You may have noticed that I was a bit under par with the show today. I spent the weekend being one year older and then spending Sunday celebrating somebody else’s birthday. By the time I got to bed, and the clocks had sprung forward, I managed to grab three hours of sleep over the whole weekend. So, today is all a bit of a blur.
Having said that, Tim Hughes made a lovely trout with clams today. I schmoozed him as much as I could for a table in Scotts, his new restaurant in Mount Street. The only problem with places like that thought is the need to dress up. If Posh And Becks frequent the place, I’m not sure my painters overalls are appropriate. Mind you, I do buy new ones from Baldocks in Tunbridge Wells when my old ones fray just a little too much. I prefer the white ones to the blue, which make me look like a gas fitter. The white ones have a faintly Bohemian air about them. The boon of overalls, or dungarees as we ex-hippies like to call them, is that you don’t have to wear any undergarments, they are baggy enough to flop within their folds, not to mention a handy pocket in the front for the credit card and mobile as well as that all essential ruler pocket which is so convenient when I’m buying a new feather duster.
I’m really not very good with fashion and having to be all spruced up every day. Maybe when the show comes off I’ll wear me designer wardrobe to go to the farmers in. Maybe not. The wonderful Victor Lewis Smith is writing a final piece about the show in tomorrow’s London Evening Standard. There are a lot of people who are mourning the show already.

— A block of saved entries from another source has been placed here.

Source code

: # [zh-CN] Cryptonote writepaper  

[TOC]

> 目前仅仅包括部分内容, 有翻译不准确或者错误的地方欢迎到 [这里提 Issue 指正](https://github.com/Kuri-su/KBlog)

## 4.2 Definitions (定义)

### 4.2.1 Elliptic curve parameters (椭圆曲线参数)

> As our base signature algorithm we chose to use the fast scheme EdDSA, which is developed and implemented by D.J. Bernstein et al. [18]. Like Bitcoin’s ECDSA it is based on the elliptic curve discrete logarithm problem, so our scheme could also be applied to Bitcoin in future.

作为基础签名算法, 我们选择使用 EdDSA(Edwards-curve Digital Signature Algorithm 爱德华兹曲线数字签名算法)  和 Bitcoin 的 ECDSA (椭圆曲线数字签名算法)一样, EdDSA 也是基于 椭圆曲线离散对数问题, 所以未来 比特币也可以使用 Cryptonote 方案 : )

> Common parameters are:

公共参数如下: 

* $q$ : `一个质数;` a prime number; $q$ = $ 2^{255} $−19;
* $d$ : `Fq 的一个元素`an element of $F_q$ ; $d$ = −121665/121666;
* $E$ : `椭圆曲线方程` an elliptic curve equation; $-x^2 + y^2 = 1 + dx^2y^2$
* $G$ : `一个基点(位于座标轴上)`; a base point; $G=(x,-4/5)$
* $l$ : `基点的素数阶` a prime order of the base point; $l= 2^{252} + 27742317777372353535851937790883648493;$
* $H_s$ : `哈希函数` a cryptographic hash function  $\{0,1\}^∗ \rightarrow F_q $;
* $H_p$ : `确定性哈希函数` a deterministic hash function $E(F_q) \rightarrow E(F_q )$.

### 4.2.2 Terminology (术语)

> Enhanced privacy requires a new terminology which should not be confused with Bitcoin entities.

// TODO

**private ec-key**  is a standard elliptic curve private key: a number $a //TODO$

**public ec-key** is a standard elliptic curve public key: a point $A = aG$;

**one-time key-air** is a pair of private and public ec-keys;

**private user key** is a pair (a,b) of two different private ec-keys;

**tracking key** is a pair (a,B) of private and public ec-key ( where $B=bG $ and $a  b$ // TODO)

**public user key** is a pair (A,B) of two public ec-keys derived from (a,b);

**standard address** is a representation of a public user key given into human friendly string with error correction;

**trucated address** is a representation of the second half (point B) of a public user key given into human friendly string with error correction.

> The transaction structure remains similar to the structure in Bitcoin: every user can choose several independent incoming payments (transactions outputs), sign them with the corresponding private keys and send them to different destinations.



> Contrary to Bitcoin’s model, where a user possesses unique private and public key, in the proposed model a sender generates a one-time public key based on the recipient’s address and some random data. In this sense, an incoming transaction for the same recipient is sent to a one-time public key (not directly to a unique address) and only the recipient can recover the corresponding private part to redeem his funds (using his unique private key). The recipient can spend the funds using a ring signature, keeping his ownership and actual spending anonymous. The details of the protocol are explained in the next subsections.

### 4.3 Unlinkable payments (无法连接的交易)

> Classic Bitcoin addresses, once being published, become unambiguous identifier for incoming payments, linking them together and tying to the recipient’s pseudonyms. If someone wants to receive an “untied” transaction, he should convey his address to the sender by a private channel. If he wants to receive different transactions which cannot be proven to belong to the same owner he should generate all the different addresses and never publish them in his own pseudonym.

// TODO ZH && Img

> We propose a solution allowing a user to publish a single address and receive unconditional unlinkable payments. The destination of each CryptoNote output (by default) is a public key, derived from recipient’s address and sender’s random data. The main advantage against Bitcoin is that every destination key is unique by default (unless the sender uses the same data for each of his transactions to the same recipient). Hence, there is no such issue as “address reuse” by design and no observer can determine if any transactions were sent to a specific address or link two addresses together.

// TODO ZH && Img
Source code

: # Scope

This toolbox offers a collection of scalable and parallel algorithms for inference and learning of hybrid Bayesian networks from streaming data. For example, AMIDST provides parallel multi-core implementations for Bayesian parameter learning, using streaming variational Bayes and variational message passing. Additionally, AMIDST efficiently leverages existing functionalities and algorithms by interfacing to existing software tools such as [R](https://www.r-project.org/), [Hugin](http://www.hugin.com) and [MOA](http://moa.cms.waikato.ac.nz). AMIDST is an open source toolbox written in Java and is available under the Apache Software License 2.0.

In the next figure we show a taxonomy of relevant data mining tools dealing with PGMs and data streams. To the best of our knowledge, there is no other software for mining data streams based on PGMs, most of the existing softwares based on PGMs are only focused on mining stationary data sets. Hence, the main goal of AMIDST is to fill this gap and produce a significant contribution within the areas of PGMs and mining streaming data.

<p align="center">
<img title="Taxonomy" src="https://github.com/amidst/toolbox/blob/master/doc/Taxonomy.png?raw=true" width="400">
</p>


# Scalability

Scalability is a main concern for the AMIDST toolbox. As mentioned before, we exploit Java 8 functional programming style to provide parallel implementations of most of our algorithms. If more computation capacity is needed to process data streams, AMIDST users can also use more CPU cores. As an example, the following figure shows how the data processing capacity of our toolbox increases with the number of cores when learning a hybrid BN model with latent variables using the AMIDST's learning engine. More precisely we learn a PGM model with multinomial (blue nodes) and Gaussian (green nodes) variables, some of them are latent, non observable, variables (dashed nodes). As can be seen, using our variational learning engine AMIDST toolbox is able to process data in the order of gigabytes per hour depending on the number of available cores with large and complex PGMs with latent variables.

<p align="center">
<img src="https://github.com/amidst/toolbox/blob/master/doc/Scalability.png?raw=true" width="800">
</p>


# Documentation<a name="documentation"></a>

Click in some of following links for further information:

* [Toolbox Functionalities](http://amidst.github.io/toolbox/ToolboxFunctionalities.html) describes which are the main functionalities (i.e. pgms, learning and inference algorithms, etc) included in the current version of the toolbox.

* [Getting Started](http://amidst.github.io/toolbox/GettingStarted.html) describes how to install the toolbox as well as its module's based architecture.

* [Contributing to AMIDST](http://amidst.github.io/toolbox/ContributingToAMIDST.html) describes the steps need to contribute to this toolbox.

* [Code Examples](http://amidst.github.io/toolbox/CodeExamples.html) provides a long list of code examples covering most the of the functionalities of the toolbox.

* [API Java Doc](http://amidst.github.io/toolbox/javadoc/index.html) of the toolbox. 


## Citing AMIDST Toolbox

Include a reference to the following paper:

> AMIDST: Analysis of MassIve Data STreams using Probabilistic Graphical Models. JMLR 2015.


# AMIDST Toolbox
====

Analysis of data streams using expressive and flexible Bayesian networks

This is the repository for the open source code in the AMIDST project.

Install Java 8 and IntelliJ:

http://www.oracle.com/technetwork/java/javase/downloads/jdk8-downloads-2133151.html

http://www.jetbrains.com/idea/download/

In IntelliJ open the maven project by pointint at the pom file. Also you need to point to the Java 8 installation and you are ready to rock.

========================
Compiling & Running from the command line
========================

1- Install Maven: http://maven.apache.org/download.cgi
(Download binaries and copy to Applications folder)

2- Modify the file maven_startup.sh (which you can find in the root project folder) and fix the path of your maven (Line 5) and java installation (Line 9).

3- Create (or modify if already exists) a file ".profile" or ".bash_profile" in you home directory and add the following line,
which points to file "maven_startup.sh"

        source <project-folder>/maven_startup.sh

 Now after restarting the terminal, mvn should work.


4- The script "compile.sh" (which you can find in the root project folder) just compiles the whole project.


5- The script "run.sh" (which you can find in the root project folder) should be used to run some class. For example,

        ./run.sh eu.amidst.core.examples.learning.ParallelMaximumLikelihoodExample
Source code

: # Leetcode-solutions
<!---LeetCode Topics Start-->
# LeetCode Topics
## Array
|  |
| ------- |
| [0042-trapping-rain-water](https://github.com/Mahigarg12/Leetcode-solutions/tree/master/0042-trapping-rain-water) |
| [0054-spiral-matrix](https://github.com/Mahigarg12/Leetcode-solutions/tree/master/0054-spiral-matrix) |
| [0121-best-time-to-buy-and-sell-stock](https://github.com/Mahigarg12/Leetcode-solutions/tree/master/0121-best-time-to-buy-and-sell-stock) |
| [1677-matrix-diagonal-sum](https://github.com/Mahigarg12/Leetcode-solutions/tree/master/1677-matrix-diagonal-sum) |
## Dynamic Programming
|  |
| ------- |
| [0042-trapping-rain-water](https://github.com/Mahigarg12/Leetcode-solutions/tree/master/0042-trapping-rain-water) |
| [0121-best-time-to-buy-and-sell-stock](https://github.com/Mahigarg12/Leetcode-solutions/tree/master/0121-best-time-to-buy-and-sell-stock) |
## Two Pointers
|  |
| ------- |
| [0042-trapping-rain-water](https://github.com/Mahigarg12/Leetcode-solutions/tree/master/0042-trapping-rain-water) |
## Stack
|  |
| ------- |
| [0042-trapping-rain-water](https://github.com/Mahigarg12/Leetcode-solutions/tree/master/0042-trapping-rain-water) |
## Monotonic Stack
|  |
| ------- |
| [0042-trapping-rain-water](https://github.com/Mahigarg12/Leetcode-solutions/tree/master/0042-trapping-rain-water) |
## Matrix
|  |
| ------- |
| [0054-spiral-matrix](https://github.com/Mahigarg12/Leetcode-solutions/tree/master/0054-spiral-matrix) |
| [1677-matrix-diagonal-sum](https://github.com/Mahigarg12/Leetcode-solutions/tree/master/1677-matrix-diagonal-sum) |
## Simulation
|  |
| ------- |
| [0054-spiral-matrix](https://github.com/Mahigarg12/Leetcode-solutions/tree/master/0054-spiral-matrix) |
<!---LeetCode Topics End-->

Alex Mackay cooked two dishes which completely escape me, at the moment. One of them was a Pavlova. Oh yes, the other had a buttery sauce and sweetbreads. Contrary to popular belief, sweetbreads are not testicles. They are pancreatic glands. For some strange reason I love things like sweetbread and offal.
I can’t believe we’re having this conversation although Jim has remarked that I have been talking bo*****s for 30 years.
Look, I’m tired. An early night is a must. I have to read my notes for tomorrow so that I am all fresh for Richard Phillips. There I go again talking about Dick. Okay, enough. Cu2morrer.